Prior will throw simulated game

Updated: July 20, 2004, 6:02 PM ET
Associated Press

CHICAGO -- Cubs right-hander Mark Prior will skip his scheduled start Tuesday afternoon against the St. Louis Cardinals and instead throw a simulated game to test his tender elbow.

Mark Prior
Starting Pitcher
Chicago Cubs
Profile
2004 SEASON STATISTICS
GM W L Sv K ERA
8 2 2 0 41 4.06

"I feel good and I would love to pitch tomorrow, but I think given the circumstances they want to make sure that I'm healthy and I can get through the course of a game so that we don't have the situation that happened Thursday night," Prior said Monday.

In Chicago's game against Milwaukee on Thursday, Prior left in the second inning when he felt discomfort in his elbow.

He'd missed the first two months this season with a sore Achilles tendon and right elbow. He's made eight starts since coming off the disabled list June 4 and is 2-2.

Prior went through a series of tests Friday that revealed no structural damage to his ligament or nerve. He's been diagnosed with inflammation of the lining around the bone in his elbow.

Prior said he's satisfied with the answers he's gotten about his condition, adding that the Cubs consulted with prominent orthopedic surgeons Dr. Lewis Yocum and Dr. James Andrews.

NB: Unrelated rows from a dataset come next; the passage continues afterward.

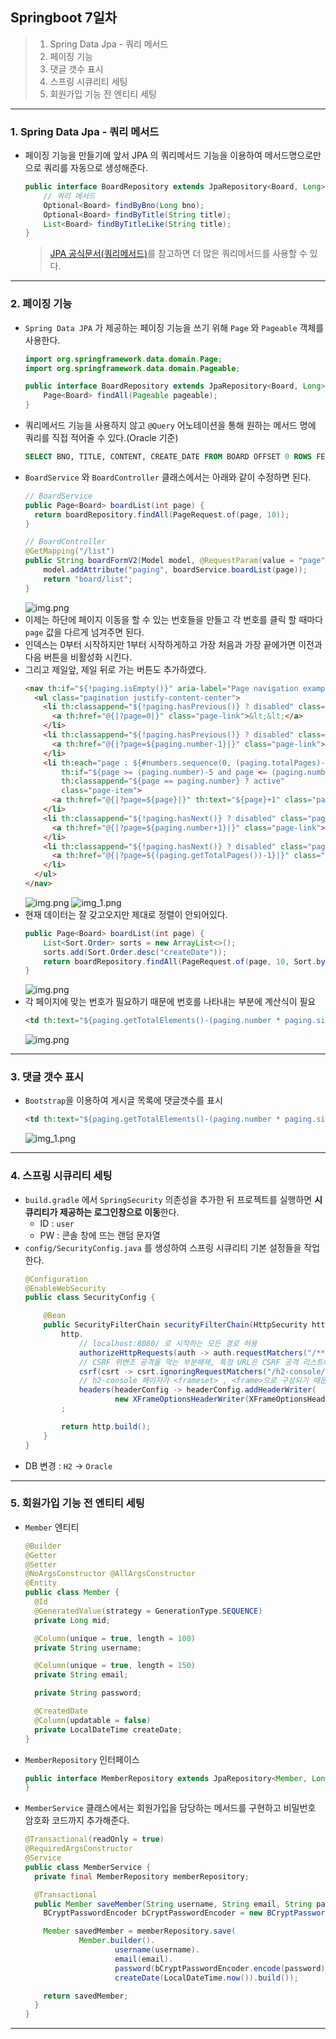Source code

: ## Springboot 7일차
> 1. Spring Data Jpa - 쿼리 메서드
> 2. 페이징 기능
> 3. 댓글 갯수 표시
> 4. 스프링 시큐리티 세팅
> 5. 회원가입 기능 전 엔티티 세팅
---
### 1. Spring Data Jpa - 쿼리 메서드
- 페이징 기능을 만들기에 앞서 JPA 의 쿼리메서드 기능을 이용하여 메서드명으로만으로 쿼리를 자동으로 생성해준다.
    ```java
    public interface BoardRepository extends JpaRepository<Board, Long> {
        // 쿼리 메서드
        Optional<Board> findByBno(Long bno);
        Optional<Board> findByTitle(String title);
        List<Board> findByTitleLike(String title);
    }
    ```
    > [JPA 공식문서(쿼리메서드)](https://docs.spring.io/spring-data/jpa/reference/jpa/query-methods.html)를 참고하면 더 많은 쿼리메서드를 사용할 수 있다.
---
### 2. 페이징 기능
- `Spring Data JPA` 가 제공하는 페이징 기능을 쓰기 위해 `Page` 와 `Pageable` 객체를 사용한다.
  ```java
  import org.springframework.data.domain.Page;
  import org.springframework.data.domain.Pageable;
  
  public interface BoardRepository extends JpaRepository<Board, Long> {
      Page<Board> findAll(Pageable pageable);
  }
  ```
- 쿼리메서드 기능을 사용하지 않고 `@Query` 어노테이션을 통해 원하는 메서드 명에 쿼리를 직접 적어줄 수 있다.(Oracle 기준)
  ```sql
  SELECT BNO, TITLE, CONTENT, CREATE_DATE FROM BOARD OFFSET 0 ROWS FETCH FIRST 10 ROWS ONLY;
  ```
- `BoardService` 와 `BoardController` 클래스에서는 아래와 같이 수정하면 된다.
  ```java
  // BoardService
  public Page<Board> boardList(int page) {
    return boardRepository.findAll(PageRequest.of(page, 10));
  }
  
  // BoardController
  @GetMapping("/list")
  public String boardFormV2(Model model, @RequestParam(value = "page", defaultValue = "0") int page) {
      model.addAttribute("paging", boardService.boardList(page));
      return "board/list";
  }
  ```
  ![img.png](../static/images/img09.png)
- 이제는 하단에 페이지 이동을 할 수 있는 번호들을 만들고 각 번호를 클릭 할 때마다 `page` 값을 다르게 넘겨주면 된다.
- 인덱스는 0부터 시작하지만 1부터 시작하게하고 가장 처음과 가장 끝에가면 이전과 다음 버튼을 비활성화 시킨다.
- 그리고 제일앞, 제일 뒤로 가는 버튼도 추가하였다.
  ```html
  <nav th:if="${!paging.isEmpty()}" aria-label="Page navigation example">
    <ul class="pagination justify-content-center">
      <li th:classappend="${!paging.hasPrevious()} ? disabled" class="page-item">
        <a th:href="@{|?page=0|}" class="page-link">&lt;&lt;</a>
      </li>
      <li th:classappend="${!paging.hasPrevious()} ? disabled" class="page-item">
        <a th:href="@{|?page=${paging.number-1}|}" class="page-link">&lt;</a>
      </li>
      <li th:each="page : ${#numbers.sequence(0, (paging.totalPages)-1)}"
          th:if="${page >= (paging.number)-5 and page <= (paging.number)+5}"
          th:classappend="${page == paging.number} ? active"
          class="page-item">
        <a th:href="@{|?page=${page}|}" th:text="${page}+1" class="page-link"></a>
      </li>
      <li th:classappend="${!paging.hasNext()} ? disabled" class="page-item">
        <a th:href="@{|?page=${paging.number+1}|}" class="page-link">&gt;</a>
      </li>
      <li th:classappend="${!paging.hasNext()} ? disabled" class="page-item">
        <a th:href="@{|?page=${(paging.getTotalPages())-1}|}" class="page-link">&gt;&gt;</a>
      </li>
    </ul>
  </nav>
  ```
  ![img.png](../static/images/img10.png)
  ![img_1.png](../static/images/img11.png)
- 현재 데이터는 잘 갖고오지만 제대로 정렬이 안되어있다.
  ```java
  public Page<Board> boardList(int page) {
      List<Sort.Order> sorts = new ArrayList<>();
      sorts.add(Sort.Order.desc("createDate"));
      return boardRepository.findAll(PageRequest.of(page, 10, Sort.by(sorts)));
  }
  ```
  ![img.png](../static/images/img12.png)
- 각 페이지에 맞는 번호가 필요하기 때문에 번호를 나타내는 부분에 계산식이 필요
  ```html
  <td th:text="${paging.getTotalElements()-(paging.number * paging.size)-loop.index}"></td>
  ```
  ![img.png](../static/images/img13.png)
---
### 3. 댓글 갯수 표시
- `Bootstrap`을 이용하여 게시글 목록에 댓글갯수를 표시
  ```html
  <td th:text="${paging.getTotalElements()-(paging.number * paging.size)-loop.index}"></td>
  ```
  ![img_1.png](../static/images/img14.png)
---
### 4. 스프링 시큐리티 세팅
- `build.gradle` 에서 `SpringSecurity` 의존성을 추가한 뒤 프로젝트를 실행하면 **시큐리티가 제공하는 로그인창으로 이동**한다.
  - ID : `user`
  - PW : 콘솔 창에 뜨는 랜덤 문자열
- `config/SecurityConfig.java` 를 생성하여 스프링 시큐리티 기본 설정들을 작업한다.
  ```java
  @Configuration
  @EnableWebSecurity
  public class SecurityConfig {
  
      @Bean
      public SecurityFilterChain securityFilterChain(HttpSecurity http) throws Exception {
          http.
              // localhost:8080/ 로 시작하는 모든 경로 허용
              authorizeHttpRequests(auth -> auth.requestMatchers("/**").permitAll()).
              // CSRF 위변조 공격을 막는 부분해제, 특정 URL은 CSRF 공격 리스트에서 제거
              csrf(csrt -> csrt.ignoringRequestMatchers("/h2-console/**")).
              // h2-console 페이지가 <frameset> , <frame>으로 구성되기 때문에 CORS와 유사한 옵션 추가
              headers(headerConfig -> headerConfig.addHeaderWriter(
                      new XFrameOptionsHeaderWriter(XFrameOptionsHeaderWriter.XFrameOptionsMode.SAMEORIGIN)))
          ;
  
          return http.build();
      }
  }
  ```
- DB 변경 : `H2` -> `Oracle`
---
### 5. 회원가입 기능 전 엔티티 세팅
- `Member` 엔티티
  ```java
  @Builder
  @Getter
  @Setter
  @NoArgsConstructor @AllArgsConstructor
  @Entity
  public class Member {
    @Id
    @GeneratedValue(strategy = GenerationType.SEQUENCE)
    private Long mid;

    @Column(unique = true, length = 100)
    private String username;

    @Column(unique = true, length = 150)
    private String email;

    private String password;

    @CreatedDate
    @Column(updatable = false)
    private LocalDateTime createDate;
  }
  ```
- `MemberRepository` 인터페이스
  ```java
  public interface MemberRepository extends JpaRepository<Member, Long> {
  }
  ```
- `MemberService` 클래스에서는 회원가입을 담당하는 메서드를 구현하고 비밀번호 암호화 코드까지 추가해준다.
  ```java
  @Transactional(readOnly = true)
  @RequiredArgsConstructor
  @Service
  public class MemberService {
    private final MemberRepository memberRepository;
  
    @Transactional
    public Member saveMember(String username, String email, String password) {
      BCryptPasswordEncoder bCryptPasswordEncoder = new BCryptPasswordEncoder();
  
      Member savedMember = memberRepository.save(
              Member.builder().
                      username(username).
                      email(email).
                      password(bCryptPasswordEncoder.encode(password)).
                      createDate(LocalDateTime.now()).build());
  
      return savedMember;
    }
  }
  ```
---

"They talked to two of the best in the country in Yocum and Andrews and they said it's uncommon, but they've seen it," Prior said.

"Basically what it is is inflammation of the bone, shin splints, whatever you want to call it."

Prior said his arm felt good Monday after a 10-minute bullpen session Sunday. Now he'll throw the simulated game and will be evaluated after that.

"I'll play tomorrow like it's a real game. We'll go as many innings as they want me to go or pitches or whatever. We'll play like it's a real game and move from there. I don't plan on doing anything differently," he said.

Cubs manager Dusty Baker said the team isn't ready to shut down Prior at this point.

"We've spent a lot of time and energy trying to figure it out and what we've figured out at this point is nothing," Baker said.

"The doctors aren't convinced and nobody is convinced that shutting down is going to alleviate whatever the problem is."